_TRY IT_
In the data below, which lines contain "notion"? List them by copying each one.

--------------------

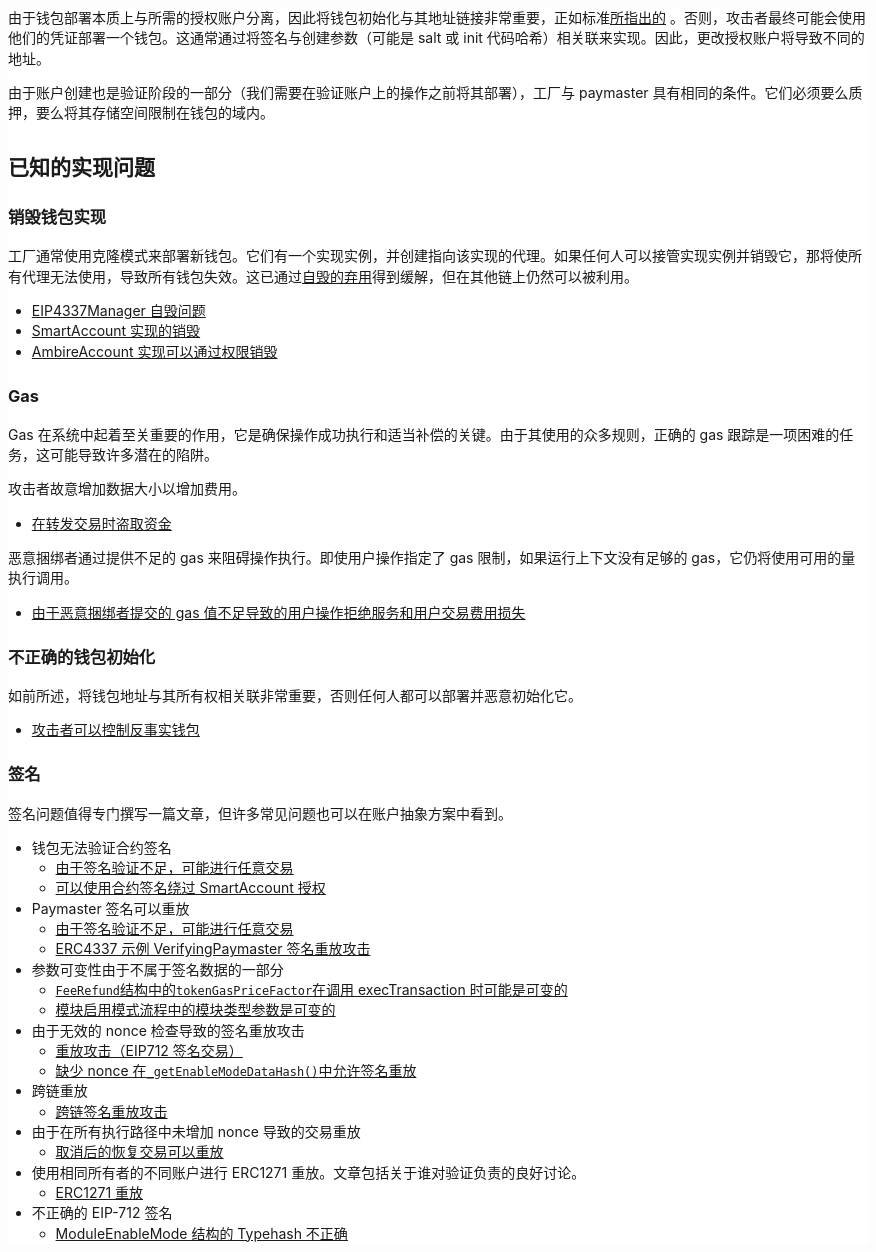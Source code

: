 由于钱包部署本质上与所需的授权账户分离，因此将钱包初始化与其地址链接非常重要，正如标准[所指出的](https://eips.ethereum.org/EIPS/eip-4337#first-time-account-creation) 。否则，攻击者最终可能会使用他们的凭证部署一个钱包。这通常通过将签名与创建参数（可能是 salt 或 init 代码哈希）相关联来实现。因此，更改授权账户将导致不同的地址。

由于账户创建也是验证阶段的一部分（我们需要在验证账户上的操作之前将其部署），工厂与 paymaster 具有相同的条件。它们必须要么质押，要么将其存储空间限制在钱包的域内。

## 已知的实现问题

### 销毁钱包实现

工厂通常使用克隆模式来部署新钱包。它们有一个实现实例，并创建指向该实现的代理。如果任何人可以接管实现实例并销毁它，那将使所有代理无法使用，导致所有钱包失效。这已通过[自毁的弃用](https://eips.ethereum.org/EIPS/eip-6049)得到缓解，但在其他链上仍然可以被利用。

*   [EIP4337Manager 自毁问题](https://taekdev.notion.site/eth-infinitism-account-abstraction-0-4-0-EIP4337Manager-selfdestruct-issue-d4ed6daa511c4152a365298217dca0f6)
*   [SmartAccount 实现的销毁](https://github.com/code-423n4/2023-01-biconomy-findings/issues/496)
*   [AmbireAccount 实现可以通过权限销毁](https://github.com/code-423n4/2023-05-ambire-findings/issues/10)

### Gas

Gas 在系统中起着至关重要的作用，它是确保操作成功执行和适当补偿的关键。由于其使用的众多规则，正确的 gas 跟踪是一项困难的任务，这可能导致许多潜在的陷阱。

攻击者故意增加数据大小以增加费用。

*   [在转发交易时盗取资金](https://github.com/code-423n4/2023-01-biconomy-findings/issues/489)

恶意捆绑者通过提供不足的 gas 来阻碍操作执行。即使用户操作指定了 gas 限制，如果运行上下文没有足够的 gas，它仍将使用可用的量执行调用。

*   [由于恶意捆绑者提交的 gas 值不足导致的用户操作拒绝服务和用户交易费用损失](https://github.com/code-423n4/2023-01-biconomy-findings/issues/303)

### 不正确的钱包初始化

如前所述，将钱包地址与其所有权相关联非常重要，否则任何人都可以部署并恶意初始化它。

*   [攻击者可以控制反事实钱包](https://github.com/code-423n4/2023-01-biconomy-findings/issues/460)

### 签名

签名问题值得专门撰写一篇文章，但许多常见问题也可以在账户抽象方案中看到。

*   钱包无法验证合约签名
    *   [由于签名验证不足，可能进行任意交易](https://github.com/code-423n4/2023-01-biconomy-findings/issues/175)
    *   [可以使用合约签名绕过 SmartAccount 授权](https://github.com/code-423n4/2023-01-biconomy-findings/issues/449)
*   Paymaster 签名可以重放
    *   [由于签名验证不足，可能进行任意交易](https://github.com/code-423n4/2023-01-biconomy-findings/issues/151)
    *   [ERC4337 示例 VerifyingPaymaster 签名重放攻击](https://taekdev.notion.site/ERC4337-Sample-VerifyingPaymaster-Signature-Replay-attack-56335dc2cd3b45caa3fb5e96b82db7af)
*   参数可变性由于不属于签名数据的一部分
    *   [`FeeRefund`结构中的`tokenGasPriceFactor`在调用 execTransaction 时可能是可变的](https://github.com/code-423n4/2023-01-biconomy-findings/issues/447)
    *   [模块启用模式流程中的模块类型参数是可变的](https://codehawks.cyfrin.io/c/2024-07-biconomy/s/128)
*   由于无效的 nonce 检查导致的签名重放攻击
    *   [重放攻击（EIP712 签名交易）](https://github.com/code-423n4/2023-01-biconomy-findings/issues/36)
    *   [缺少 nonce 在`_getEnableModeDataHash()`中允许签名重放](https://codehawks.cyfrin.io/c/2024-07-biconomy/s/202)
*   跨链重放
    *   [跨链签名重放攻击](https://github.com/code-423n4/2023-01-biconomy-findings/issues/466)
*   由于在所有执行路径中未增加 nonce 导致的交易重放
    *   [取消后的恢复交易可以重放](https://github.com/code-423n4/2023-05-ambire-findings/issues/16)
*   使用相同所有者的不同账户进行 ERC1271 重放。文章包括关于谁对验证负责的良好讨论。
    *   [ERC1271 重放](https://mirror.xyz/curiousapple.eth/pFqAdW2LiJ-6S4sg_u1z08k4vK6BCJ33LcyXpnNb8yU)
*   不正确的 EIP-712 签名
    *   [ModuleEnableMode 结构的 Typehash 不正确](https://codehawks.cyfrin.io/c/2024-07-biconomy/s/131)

--------------------

_ANSWER BOX_
*   [EIP4337Manager 自毁问题](https://taekdev.notion.site/eth-infinitism-account-abstraction-0-4-0-EIP4337Manager-selfdestruct-issue-d4ed6daa511c4152a365298217dca0f6)
    *   [ERC4337 示例 VerifyingPaymaster 签名重放攻击](https://taekdev.notion.site/ERC4337-Sample-VerifyingPaymaster-Signature-Replay-attack-56335dc2cd3b45caa3fb5e96b82db7af)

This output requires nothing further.